“Il 18 febbraio scorso, alcuni cittadini di Santerno, residenti in via degli Angeli, hanno trasmesso ai competenti uffici del Comune di Ravenna, tramite la sede di Piangipane, la seguente istanza.

“In data 19 settembre 2024, a seguito della tracimazione del Lamone lato Santerno, si riversava una quantità d’acqua impressionante che andava ad allagare anche una decina di case poste in un bacino di diversi ettari a fianco del Lamone, circoscritto da arginatura costituita dalla rete stradale rialzata rispetto al terreno. Questo bacino scola esclusivamente nel canale definito “di irrigazione”, che, passando sotto il paese, diviene fognatura bianca a tutti gli effetti.

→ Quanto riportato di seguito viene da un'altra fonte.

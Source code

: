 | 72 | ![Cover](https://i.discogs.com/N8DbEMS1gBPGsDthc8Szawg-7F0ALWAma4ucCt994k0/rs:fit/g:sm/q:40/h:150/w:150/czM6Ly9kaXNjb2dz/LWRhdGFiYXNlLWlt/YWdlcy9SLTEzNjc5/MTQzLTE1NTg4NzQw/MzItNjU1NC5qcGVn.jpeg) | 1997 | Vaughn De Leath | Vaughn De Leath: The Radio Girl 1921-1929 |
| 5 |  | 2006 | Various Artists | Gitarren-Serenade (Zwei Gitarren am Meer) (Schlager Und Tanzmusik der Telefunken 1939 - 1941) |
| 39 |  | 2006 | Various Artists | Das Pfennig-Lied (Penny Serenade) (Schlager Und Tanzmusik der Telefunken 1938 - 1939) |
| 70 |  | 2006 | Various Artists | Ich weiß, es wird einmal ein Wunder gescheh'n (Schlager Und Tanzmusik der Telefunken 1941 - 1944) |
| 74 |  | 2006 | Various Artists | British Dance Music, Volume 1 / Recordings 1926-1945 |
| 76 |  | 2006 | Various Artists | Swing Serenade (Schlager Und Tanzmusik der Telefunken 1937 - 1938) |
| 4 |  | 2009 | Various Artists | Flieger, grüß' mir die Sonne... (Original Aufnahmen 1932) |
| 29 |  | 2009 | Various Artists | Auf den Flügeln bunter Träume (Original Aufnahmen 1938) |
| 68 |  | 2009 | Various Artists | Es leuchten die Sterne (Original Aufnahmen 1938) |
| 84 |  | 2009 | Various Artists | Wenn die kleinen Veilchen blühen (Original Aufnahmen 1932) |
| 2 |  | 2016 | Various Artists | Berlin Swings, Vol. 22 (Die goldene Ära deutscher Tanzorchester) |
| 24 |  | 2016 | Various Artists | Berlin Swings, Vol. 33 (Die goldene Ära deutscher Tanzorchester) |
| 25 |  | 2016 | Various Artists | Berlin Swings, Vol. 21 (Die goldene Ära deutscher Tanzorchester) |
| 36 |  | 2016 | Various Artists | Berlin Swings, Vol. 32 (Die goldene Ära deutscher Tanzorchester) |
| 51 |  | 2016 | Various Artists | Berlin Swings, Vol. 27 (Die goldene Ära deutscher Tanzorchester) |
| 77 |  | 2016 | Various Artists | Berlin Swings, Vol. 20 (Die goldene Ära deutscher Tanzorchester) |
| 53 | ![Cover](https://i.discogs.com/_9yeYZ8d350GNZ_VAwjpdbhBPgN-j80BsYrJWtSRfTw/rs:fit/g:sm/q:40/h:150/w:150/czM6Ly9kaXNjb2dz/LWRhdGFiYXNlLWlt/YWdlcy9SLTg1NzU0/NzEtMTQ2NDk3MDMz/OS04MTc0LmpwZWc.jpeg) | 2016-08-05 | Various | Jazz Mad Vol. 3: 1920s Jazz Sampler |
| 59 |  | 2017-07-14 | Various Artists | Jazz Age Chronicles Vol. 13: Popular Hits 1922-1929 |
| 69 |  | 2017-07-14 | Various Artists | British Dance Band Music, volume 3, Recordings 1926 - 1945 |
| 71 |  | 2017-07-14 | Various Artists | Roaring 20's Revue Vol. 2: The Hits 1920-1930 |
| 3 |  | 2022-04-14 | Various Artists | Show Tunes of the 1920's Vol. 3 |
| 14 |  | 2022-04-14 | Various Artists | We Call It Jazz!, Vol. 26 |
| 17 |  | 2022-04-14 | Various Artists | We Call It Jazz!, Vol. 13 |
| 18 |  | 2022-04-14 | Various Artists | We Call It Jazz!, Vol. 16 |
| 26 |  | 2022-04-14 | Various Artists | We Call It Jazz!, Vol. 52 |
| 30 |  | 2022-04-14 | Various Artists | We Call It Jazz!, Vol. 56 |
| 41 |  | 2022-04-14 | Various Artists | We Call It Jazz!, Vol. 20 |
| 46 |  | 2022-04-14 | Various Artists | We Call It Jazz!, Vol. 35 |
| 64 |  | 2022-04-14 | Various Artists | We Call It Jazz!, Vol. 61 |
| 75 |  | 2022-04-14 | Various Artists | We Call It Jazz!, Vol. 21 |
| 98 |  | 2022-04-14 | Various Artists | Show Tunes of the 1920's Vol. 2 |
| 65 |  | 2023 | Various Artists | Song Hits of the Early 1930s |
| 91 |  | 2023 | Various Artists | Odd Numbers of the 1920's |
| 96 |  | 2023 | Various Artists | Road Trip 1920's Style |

In via degli Angeli, davanti al cartello di località della frazione di Santerno, il canale inizia il suo percorso sotterraneo. La notte tra il 19 e 20 settembre, vicino all’altezza dell’ingresso del civico 157, si è creata una voragine a causa di una bombola del gas e di una paratoia del Consorzio di Bonifica che ostruivano il deflusso, poiché l’imbocco della tombatura non è provvisto di griglia di ritenuta. Gli operai del Consorzio si prodigavano ad allargare la voragine per estrarre quanto ostruiva il deflusso. Appariva subito evidente la condizione della tubazione metallica quando gli operai dicevano tra di loro: “Vai piano che è tutta marcia”. Lo scavo è tutt’ora aperto e il cantiere è abbandonato e pericoloso, sia per il passaggio della famiglia residente che per la funzionalità idraulica, poiché è già franata all’interno una quantità di materiale che potrebbe compromettere la portata.

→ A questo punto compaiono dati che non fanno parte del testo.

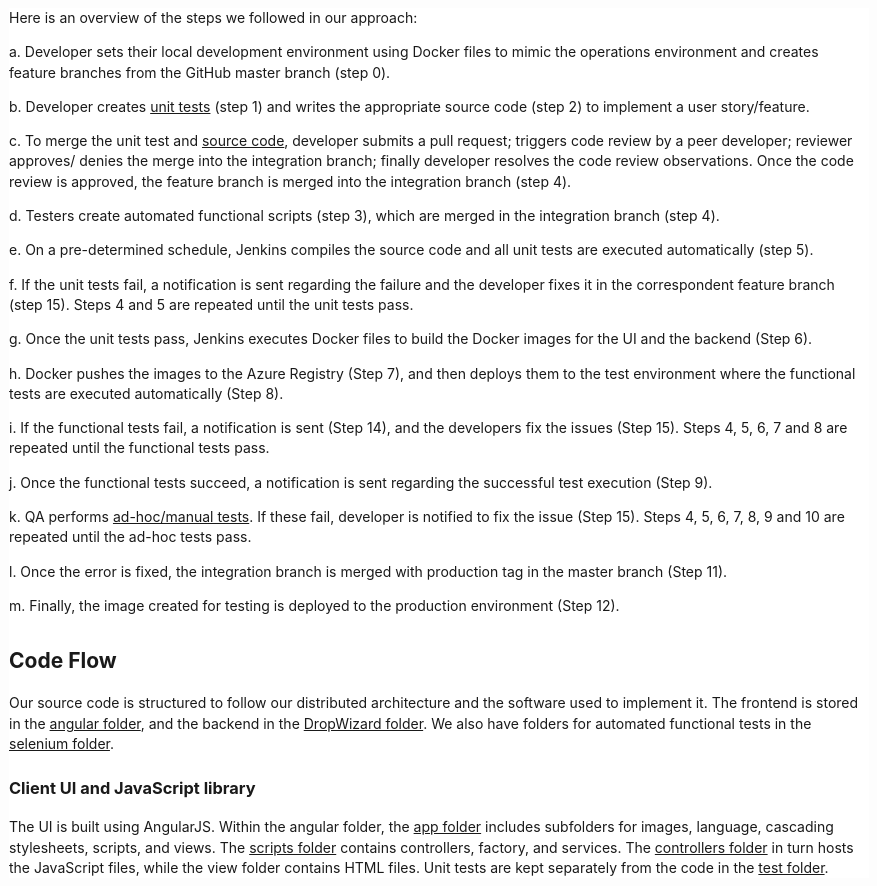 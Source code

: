 Here is an overview of the steps we followed in our approach:

a.	Developer sets their local development environment using Docker files to mimic the operations environment and creates feature branches from the GitHub master branch (step 0).

b.	Developer creates [unit tests](https://github.com/CGI-Zahid/CGI-POC/blob/master/README_Evidence/Testing/Unit%20Functional%20Test%20Log.pdf) (step 1) and writes the appropriate source code (step 2) to implement a user story/feature.

c.	To merge the unit test and [source code](https://github.com/CGI-Zahid/CGI-POC/blob/master/README_Evidence/Process/Source%20Code%20Management.pdf), developer submits a pull request; triggers code review by a peer developer; reviewer approves/ denies the merge into the integration branch; finally developer resolves the code review observations. Once the code review is approved, the feature branch is merged into the integration branch (step 4).

d.	Testers create automated functional scripts (step 3), which are merged in the integration branch (step 4).

e.	On a pre-determined schedule, Jenkins compiles the source code and all unit tests are executed automatically (step 5).

f.	If the unit tests fail, a notification is sent regarding the failure and the developer fixes it in the correspondent feature branch (step 15). Steps 4 and 5 are repeated until the unit tests pass.

g.	Once the unit tests pass, Jenkins executes Docker files to build the Docker images for the UI and the backend (Step 6).

h.	Docker pushes the images to the Azure Registry (Step 7), and then deploys them to the test environment where the functional tests are executed automatically (Step 8).

i.	If the functional tests fail, a notification is sent (Step 14), and the developers fix the issues (Step 15). Steps 4, 5, 6, 7 and 8 are repeated until the functional tests pass.

j.	Once the functional tests succeed, a notification is sent regarding the successful test execution (Step 9).

k.	QA performs [ad-hoc/manual tests](https://github.com/CGI-Zahid/CGI-POC/tree/master/README_Evidence/Testing). If these fail, developer is notified to fix the issue (Step 15). Steps 4, 5, 6, 7, 8, 9 and 10 are repeated until the ad-hoc tests pass.

l.	Once the error is fixed, the integration branch is merged with production tag in the master branch (Step 11).

m.	Finally, the image created for testing is deployed to the production environment (Step 12).

## Code Flow ##

Our source code is structured to follow our distributed architecture and the software used to implement it. The frontend is stored in the [angular folder](https://github.com/CGI-Zahid/CGI-POC/tree/master/angular), and the backend in the [DropWizard folder](https://github.com/CGI-Zahid/CGI-POC/tree/master/dropwizard). We also have folders for automated functional tests in the [selenium folder](https://github.com/CGI-Zahid/CGI-POC/tree/master/selenium).

### Client UI and JavaScript library ###

The UI is built using AngularJS. Within the angular folder, the [app folder](https://github.com/CGI-Zahid/CGI-POC/tree/master/angular/app) includes subfolders for images, language, cascading stylesheets, scripts, and views. The [scripts folder](https://github.com/CGI-Zahid/CGI-POC/tree/master/angular/app/scripts) contains controllers, factory, and services. The [controllers folder](https://github.com/CGI-Zahid/CGI-POC/tree/master/angular/app/scripts/controllers) in turn hosts the JavaScript files, while the view folder contains HTML files. Unit tests are kept separately from the code in the [test folder](https://github.com/CGI-Zahid/CGI-POC/tree/master/angular/test).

Si chiede di porre una griglia di trattenuta all’ingresso della parte tombata del canale, di eseguire un’ispezione di tutta la tubazione per controllarne lo stato di degrado, di progettare un bypass del canale che aggiri il paese, allo scopo di aumentare la portata del deflusso in caso di precipitazioni anomale e/o di tracimazioni o rotture del Lamone. All’occorrenza, possiamo fornire documentazione planimetrica e fotografica”.

A sei mesi di distanza, la situazione era rimasta tal quale, con un cantiere tuttora in essere, per quanto inattivo, chiaramente irregolare e gli abitanti del luogo sottoposti al rischio inquietante di essere nuovamente alluvionati.

Giovedì 13 marzo, alle ore 23:45, è stata indirizzata dal posto a transizioneecologica@comune.ra.it, il seguente messaggio: “Vista la dichiarazione di allerta meteo diramata per domani chiediamo la consegna di sacchi da poter posizionare nei punti critici a protezione dell’argine Lamone zona Santerno, dove a settembre di anno scorso è avvenuta la tracimazione invadendo diverse abitazioni di via degli Angeli”. La richiesta non ha ricevuto risposta. La notte è stata angosciosa e il giorno dopo c’è stata a Santerno l’evacuazione totale, finché l’allarme è progressivamente rientrato.

S’impone però il seguente interrogativo rivolto al sindaco: quando  verrà data risposta alla pressante richiesta di ripristino della funzionalità del canale d’irrigazione, il cui mancato regolare deflusso incombe minacciosamente sulle case di Santerno in questione?”